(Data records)
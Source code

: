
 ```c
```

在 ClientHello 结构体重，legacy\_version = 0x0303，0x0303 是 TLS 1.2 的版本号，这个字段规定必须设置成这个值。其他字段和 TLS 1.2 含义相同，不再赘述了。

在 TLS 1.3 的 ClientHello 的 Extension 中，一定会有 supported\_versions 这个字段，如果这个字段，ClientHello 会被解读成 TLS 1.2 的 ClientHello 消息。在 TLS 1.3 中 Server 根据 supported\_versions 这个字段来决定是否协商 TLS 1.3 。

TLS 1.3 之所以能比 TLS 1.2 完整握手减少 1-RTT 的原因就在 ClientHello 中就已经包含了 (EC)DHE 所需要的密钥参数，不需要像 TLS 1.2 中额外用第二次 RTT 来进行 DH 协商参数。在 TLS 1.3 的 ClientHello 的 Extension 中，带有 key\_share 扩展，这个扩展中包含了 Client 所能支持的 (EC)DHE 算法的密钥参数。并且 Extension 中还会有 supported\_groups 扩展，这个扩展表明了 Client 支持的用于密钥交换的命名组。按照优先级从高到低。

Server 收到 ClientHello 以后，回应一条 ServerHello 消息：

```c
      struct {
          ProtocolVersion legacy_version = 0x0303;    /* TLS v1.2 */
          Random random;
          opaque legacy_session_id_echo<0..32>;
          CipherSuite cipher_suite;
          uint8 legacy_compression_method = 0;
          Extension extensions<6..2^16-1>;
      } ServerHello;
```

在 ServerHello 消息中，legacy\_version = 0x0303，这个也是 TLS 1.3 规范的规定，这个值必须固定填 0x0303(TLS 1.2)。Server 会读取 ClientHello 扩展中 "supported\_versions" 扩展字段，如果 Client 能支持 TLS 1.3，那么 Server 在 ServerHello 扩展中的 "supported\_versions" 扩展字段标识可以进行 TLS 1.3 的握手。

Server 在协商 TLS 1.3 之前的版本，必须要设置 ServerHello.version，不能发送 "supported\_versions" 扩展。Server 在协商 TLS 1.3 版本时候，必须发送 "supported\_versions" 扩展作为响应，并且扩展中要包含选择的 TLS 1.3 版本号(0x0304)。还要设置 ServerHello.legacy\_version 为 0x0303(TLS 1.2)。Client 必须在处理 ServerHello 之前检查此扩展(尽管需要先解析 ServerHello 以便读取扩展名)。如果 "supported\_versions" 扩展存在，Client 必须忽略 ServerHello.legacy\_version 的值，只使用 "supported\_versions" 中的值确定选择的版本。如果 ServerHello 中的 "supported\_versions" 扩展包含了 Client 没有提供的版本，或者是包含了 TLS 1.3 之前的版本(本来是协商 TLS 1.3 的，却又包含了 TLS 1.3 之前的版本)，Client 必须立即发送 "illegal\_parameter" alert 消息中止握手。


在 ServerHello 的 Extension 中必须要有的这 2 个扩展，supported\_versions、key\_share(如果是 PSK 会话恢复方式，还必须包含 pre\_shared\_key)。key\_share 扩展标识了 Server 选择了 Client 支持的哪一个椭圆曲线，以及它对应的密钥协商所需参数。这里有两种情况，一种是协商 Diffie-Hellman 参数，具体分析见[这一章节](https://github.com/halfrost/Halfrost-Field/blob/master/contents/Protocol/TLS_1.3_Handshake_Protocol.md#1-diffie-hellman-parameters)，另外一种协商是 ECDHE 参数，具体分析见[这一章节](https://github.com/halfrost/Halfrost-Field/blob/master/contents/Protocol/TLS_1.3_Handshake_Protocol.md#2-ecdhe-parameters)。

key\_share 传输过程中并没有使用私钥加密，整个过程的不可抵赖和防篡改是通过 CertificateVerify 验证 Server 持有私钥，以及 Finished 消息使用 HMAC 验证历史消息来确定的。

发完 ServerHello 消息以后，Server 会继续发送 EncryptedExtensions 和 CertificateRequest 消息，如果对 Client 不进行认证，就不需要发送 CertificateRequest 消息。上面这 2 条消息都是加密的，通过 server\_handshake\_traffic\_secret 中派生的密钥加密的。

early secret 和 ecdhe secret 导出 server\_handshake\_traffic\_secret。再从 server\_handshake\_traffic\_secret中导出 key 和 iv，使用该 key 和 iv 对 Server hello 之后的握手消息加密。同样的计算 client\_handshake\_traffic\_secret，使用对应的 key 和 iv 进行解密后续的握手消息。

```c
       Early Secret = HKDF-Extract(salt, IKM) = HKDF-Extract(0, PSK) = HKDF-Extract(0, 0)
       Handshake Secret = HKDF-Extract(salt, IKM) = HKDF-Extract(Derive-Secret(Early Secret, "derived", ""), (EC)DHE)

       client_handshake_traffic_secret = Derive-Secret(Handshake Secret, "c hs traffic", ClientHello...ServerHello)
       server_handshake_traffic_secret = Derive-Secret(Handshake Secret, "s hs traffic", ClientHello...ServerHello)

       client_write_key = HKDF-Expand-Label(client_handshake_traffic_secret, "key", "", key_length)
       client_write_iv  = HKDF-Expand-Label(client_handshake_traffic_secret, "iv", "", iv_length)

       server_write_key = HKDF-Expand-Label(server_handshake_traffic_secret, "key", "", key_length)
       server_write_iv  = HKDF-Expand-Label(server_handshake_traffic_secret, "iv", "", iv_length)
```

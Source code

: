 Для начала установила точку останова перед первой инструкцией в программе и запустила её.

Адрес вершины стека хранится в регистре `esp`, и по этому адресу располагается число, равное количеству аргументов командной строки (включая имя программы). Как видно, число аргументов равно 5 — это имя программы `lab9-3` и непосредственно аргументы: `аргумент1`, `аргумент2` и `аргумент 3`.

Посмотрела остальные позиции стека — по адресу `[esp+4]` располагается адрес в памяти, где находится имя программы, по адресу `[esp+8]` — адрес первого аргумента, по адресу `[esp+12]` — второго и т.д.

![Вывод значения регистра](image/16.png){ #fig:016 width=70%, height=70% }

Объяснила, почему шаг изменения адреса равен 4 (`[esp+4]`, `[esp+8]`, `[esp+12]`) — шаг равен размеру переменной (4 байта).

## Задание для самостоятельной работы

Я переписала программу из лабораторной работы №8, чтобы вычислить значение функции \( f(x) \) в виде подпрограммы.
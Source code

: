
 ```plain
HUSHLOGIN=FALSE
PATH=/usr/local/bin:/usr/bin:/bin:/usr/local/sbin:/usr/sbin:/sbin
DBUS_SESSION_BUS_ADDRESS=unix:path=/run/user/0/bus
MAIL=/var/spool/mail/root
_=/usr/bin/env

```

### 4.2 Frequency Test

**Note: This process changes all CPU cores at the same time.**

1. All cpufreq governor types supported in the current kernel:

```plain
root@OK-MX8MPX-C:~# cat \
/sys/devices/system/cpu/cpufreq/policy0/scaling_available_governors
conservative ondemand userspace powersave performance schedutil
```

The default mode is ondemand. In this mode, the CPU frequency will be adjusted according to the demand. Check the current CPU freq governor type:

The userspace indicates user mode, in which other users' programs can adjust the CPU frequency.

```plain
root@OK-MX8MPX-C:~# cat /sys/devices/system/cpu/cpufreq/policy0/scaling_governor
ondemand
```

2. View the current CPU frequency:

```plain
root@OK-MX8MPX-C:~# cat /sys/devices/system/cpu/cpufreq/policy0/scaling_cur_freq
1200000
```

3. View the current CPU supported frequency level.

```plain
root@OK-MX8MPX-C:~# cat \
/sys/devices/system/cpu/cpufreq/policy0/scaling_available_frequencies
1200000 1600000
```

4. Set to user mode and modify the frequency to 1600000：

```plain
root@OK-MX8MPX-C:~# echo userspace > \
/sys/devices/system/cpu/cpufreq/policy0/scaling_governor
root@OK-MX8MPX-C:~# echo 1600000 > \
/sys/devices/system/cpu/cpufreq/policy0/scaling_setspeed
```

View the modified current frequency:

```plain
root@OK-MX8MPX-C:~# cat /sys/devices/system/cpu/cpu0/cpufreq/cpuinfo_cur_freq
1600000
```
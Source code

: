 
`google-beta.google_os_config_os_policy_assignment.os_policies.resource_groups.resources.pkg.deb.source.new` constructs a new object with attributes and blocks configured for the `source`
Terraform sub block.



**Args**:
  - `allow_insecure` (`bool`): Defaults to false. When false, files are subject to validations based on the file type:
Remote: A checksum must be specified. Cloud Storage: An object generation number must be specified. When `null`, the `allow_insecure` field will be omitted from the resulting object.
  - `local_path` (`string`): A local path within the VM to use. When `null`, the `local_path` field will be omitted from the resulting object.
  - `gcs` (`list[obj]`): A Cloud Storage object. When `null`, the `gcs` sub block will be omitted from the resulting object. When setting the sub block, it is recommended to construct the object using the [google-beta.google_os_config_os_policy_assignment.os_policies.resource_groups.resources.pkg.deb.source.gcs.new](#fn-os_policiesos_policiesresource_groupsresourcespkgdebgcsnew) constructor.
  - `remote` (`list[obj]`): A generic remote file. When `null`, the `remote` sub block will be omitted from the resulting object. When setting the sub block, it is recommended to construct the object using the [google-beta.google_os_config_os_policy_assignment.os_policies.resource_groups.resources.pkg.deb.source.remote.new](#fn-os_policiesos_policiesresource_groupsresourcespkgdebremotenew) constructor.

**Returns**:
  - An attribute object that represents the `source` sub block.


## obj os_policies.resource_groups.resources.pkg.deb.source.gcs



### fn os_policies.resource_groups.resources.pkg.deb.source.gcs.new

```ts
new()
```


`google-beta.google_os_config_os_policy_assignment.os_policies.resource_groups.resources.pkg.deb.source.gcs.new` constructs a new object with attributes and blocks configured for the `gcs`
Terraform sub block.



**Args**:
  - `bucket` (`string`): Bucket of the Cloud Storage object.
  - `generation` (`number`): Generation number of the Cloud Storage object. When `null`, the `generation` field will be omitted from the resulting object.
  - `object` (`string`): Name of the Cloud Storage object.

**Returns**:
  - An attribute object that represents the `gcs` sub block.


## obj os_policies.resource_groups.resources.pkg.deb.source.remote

### PROMPT
Within the entries, find each line holding the string "generation". Reply with how many there are, as a number alone.

### EXPECTED ANSWER
2